Figure 2.8: Advanced search – single mode

2.3.2 Batch mode

If there are multiple compounds, users can use batch mode to search (Figure 2.9). Currently, this function supports identifiers including “Database ID”, SMILES, InChIKey. While choosing database ID as identifier, there are several choice of databases in the right panel close to identifier option.

Note:

In searching panel, you can enter one item per line.
It should not contain extra space.
It supports up to 100 query items per request.

Figure 2.9: Advanced search – batch mode

References

Kanehisa, Minoru, and Susumu Goto. 2000. “KEGG: Kyoto Encyclopedia of Genes and Genomes.” Nucleic Acids Research, 27–30. doi:10.1093/nar/28.1.27.

Wishart, David S, Yannick Djoumbou Feunang, Ana Marcu, An Chi Guo, Kevin Liang, Rosa Vázquez-Fresno, Tanvir Sajed, et al. 2017b. “HMDB 4.0: The Human Metabolome Database for 2018.” Nucleic Acids Research, D608–D617. doi:10.1093/nar/gkx1089.

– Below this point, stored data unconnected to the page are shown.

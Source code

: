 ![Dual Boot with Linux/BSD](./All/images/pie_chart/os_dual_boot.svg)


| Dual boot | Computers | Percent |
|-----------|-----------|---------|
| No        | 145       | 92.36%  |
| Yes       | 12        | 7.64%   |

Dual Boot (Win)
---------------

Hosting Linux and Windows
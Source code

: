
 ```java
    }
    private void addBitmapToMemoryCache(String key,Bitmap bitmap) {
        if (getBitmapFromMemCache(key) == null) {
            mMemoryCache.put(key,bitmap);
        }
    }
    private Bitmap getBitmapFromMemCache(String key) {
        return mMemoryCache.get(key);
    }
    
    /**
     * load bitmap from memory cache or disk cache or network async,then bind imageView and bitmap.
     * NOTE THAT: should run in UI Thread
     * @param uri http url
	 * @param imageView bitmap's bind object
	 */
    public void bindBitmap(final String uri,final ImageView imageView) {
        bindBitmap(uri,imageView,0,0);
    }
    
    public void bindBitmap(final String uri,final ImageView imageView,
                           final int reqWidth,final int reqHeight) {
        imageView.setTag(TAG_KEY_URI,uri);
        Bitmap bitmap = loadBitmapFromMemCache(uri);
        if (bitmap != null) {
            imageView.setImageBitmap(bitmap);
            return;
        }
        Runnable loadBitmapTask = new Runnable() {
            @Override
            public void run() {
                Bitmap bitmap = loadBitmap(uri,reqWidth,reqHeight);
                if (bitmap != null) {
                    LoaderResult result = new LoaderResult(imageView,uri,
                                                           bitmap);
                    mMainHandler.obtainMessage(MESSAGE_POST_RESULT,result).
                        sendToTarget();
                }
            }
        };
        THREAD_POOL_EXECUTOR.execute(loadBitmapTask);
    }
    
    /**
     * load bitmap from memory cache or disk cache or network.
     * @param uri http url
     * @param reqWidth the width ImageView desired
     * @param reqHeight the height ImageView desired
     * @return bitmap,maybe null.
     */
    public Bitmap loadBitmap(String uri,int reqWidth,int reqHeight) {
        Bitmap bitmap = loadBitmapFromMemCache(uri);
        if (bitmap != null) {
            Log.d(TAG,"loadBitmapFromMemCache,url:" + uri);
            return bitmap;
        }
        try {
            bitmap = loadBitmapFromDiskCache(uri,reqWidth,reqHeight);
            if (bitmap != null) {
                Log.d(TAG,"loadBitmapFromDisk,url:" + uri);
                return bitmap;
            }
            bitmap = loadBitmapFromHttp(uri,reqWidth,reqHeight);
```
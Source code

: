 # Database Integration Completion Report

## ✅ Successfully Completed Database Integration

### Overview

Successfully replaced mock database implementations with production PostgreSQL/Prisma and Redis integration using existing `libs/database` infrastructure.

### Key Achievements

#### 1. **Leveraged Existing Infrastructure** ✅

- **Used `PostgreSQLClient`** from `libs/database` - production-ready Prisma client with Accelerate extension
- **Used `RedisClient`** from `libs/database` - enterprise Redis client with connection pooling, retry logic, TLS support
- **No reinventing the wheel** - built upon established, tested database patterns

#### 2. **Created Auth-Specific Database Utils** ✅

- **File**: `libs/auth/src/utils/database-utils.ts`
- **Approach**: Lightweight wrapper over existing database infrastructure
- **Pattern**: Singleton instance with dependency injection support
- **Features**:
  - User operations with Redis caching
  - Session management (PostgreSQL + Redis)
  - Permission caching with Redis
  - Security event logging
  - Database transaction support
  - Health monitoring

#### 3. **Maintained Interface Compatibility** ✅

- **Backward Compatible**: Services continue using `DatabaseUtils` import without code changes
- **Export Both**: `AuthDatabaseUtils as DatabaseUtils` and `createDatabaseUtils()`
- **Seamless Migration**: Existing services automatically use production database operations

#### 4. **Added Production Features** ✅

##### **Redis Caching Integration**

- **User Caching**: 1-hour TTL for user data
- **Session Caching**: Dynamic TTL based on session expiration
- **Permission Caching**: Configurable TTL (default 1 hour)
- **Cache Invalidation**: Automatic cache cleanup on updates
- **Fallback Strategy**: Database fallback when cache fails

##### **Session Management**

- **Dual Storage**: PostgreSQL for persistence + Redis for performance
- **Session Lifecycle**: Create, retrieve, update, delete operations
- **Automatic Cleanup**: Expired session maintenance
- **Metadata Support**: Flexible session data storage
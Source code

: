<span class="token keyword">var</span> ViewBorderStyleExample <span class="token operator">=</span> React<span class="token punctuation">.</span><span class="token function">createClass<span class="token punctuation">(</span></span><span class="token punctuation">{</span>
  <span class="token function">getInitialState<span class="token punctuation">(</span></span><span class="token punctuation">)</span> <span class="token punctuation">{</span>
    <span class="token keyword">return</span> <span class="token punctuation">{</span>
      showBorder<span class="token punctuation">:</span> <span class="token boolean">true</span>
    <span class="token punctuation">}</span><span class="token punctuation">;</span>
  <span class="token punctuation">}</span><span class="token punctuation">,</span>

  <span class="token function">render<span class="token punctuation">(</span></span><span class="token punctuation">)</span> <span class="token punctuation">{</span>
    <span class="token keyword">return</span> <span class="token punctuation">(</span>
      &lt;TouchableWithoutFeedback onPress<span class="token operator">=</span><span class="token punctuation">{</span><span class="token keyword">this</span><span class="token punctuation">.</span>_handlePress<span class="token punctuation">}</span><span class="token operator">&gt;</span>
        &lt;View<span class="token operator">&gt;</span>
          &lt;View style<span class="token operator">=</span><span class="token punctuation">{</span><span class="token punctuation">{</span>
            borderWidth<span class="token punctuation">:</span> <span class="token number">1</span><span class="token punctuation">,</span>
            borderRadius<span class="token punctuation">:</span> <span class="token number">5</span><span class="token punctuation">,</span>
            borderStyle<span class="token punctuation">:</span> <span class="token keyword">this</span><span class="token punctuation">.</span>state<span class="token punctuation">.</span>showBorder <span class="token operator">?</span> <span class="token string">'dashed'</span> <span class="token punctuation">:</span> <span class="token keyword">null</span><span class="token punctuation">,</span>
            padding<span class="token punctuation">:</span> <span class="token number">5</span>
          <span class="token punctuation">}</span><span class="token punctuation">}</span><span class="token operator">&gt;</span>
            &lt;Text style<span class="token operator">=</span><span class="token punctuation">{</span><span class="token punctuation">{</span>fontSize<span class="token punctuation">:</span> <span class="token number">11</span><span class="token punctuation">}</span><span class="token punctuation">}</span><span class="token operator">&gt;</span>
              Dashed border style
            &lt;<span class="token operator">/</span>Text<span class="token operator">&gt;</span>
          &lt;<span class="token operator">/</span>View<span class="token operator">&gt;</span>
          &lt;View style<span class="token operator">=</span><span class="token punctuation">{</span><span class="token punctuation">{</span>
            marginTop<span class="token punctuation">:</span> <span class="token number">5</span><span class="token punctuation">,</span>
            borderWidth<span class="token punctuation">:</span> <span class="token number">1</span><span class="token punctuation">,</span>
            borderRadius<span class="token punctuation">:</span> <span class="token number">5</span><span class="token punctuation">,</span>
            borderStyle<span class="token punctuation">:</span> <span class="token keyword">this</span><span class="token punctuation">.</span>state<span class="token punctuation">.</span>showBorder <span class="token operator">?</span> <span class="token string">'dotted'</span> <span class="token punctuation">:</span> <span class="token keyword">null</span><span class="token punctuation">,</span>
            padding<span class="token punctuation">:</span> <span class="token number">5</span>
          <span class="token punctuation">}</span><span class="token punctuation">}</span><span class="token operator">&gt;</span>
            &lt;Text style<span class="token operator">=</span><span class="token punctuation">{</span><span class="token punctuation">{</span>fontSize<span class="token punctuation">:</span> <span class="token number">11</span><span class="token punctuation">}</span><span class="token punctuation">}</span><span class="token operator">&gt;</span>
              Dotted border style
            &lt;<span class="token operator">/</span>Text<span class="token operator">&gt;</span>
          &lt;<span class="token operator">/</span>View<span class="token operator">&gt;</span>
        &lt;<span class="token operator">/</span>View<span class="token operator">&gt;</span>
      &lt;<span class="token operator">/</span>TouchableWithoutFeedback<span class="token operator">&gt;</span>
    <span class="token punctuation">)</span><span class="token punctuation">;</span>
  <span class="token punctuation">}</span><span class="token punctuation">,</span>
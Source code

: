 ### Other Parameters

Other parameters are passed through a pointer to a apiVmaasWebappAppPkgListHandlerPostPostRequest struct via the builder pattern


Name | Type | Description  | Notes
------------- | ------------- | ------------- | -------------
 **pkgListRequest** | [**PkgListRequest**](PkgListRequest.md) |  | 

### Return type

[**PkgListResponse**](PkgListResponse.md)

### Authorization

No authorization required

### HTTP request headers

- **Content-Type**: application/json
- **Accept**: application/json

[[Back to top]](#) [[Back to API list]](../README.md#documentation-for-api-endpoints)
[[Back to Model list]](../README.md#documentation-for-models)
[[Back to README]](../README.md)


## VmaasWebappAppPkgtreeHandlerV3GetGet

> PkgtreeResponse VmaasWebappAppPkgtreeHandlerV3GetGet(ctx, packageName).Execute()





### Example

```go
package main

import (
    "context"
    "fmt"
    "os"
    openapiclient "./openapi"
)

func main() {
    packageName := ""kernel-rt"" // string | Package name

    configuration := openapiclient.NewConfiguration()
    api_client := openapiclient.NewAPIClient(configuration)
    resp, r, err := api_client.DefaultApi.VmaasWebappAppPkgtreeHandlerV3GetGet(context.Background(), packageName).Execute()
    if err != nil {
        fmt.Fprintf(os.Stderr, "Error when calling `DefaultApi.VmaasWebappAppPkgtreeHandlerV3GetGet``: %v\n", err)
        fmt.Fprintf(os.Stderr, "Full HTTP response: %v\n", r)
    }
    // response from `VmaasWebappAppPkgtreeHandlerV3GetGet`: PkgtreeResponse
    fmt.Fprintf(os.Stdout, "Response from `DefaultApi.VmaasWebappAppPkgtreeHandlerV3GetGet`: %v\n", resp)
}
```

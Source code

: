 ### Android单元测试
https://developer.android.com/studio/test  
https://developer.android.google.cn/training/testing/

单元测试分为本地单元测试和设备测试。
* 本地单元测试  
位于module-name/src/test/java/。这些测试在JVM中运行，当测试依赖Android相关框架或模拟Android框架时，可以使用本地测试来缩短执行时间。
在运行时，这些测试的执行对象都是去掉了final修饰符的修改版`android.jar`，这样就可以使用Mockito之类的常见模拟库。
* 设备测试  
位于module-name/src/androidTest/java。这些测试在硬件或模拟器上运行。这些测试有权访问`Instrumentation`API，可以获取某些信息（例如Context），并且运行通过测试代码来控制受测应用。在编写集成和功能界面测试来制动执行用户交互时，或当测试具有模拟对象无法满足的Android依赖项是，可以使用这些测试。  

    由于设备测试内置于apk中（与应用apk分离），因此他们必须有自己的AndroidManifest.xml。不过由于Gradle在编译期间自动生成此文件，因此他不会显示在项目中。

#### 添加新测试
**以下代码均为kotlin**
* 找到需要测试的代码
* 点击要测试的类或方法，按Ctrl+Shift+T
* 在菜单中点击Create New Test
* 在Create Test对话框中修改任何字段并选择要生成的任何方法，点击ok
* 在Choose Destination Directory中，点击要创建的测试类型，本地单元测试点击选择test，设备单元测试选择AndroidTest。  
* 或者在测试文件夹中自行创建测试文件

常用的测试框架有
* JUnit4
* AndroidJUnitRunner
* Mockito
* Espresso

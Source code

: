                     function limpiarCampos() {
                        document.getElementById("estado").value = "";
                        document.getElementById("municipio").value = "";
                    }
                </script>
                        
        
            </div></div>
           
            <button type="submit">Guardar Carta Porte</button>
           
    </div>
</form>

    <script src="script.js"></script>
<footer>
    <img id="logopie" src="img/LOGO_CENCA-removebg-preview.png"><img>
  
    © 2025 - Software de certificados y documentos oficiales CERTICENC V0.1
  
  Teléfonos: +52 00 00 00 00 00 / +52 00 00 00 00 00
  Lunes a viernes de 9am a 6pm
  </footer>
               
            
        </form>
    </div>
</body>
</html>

Fahy, Eoin, Shankar Subramaniam, Robert C. Murphy, Masahiro Nishijima, Christian R. H. Raetz, Takao Shimizu, Friedrich Spener, Gerrit van Meer, Michael J. O. Wakelam, and Edward A. Dennis. 2008. “Update of the Lipid Maps Comprehensive Classification System for Lipids.” The Journal of Lipid Research, S9–S14. doi:10.1194/jlr.R800095-JLR200.

Jeffryes, James G, Ricardo L Colastani, Mona Elbadawi-Sidhu, Tobias Kind, Thomas D Niehaus, Linda J Broadbelt, Andrew D Hanson, Oliver Fiehn, Keith E J Tyo, and Christopher S Henry. 2015. “MINEs: Open Access Databases of Computationally Predicted Enzyme Promiscuity Products for Untargeted Metabolomics.” Journal of Cheminformatics, no. 44. doi:10.1186/s13321-015-0087-1.

Wishart, David S, Yannick D Feunang, An C Guo, Elvis J Lo, Ana Marcu, Jason R Grant, Tanvir Sajed, et al. 2017a. “DrugBank 5.0: A Major Update to the Drugbank Database for 2018.” Nucleic Acids Research, D1074–D1082. doi:10.1093/nar/gkx1037.

M.Grulke, Christopher, Antony J.Williams, InthiranyThillanadarajah, and Ann M.Richard. 2019. “EPA’s Dsstox Database: History of Development of a Curated Chemistry Resource Supporting Computational Toxicology Research.” Computational Toxicology, no. 100096. doi:10.1016/j.comtox.2019.100096.

Gu, Jiangyong, Yuanshen Gui, Lirong Chen, Gu Yuan, Hui-Zhe Lu, and Xiaojie Xu. 2013. “Use of Natural Products as Chemical Library for Drug Discovery and Network Pharmacology.” Nucleic Acids Research, no. e62839. doi:10.1371/journal.pone.0062839.

Zhou, Zhiwei, Mingdu Luo, Xi Chen, and Zheng-Jiang Zhu. 2020. “Advancing Ccs Database Towards Metabolite Annotation.” In Preparing.

Feunang, Yannick Djoumbou, Roman Eisner, Craig Knox, Leonid Chepelev, Janna Hastings, Gareth Owen, Eoin Fahy, et al. 2016. “ClassyFire: Automated Chemical Classification with a Comprehensive, Computable Taxonomy.” Journal of Cheminformatics, no. 61. doi:10.1186/s13321-016-0174-y.